→ Assigned task: Return, from the data that follows, each line that holds the word "DoxyCompactItemize".

[Data excerpts]
● ● ● ●

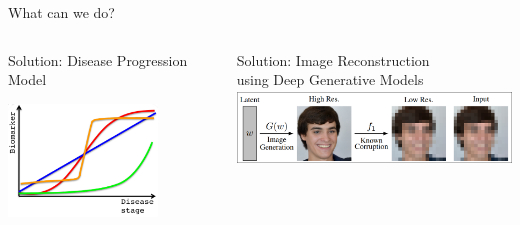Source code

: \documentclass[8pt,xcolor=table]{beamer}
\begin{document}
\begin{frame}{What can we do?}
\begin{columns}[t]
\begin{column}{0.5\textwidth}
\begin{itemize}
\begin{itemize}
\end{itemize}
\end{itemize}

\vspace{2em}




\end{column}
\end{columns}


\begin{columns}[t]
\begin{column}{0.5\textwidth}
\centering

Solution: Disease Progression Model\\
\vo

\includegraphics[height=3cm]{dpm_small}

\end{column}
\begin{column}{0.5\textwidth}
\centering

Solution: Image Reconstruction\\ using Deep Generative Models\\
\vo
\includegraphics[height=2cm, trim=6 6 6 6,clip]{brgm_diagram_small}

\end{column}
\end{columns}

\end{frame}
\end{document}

● ● ● ●

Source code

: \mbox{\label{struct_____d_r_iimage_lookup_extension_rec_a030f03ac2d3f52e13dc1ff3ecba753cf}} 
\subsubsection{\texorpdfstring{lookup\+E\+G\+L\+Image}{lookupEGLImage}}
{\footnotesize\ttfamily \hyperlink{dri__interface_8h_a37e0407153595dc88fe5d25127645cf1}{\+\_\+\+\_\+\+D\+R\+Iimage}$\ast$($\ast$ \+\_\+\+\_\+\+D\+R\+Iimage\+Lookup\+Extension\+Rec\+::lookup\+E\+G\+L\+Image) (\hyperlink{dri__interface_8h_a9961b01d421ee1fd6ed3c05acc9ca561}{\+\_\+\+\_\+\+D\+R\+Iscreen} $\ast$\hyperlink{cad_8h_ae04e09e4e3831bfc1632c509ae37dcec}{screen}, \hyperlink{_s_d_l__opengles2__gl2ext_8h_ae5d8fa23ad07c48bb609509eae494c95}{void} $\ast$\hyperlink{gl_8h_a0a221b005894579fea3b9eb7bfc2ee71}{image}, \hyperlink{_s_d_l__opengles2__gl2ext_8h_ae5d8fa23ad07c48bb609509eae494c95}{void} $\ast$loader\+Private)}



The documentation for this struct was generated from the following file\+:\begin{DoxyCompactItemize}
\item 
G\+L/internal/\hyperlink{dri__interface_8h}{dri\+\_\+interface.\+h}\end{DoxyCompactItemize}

● ● ● ●

→ Finished task:
The documentation for this struct was generated from the following file\+:\begin{DoxyCompactItemize}
G\+L/internal/\hyperlink{dri__interface_8h}{dri\+\_\+interface.\+h}\end{DoxyCompactItemize}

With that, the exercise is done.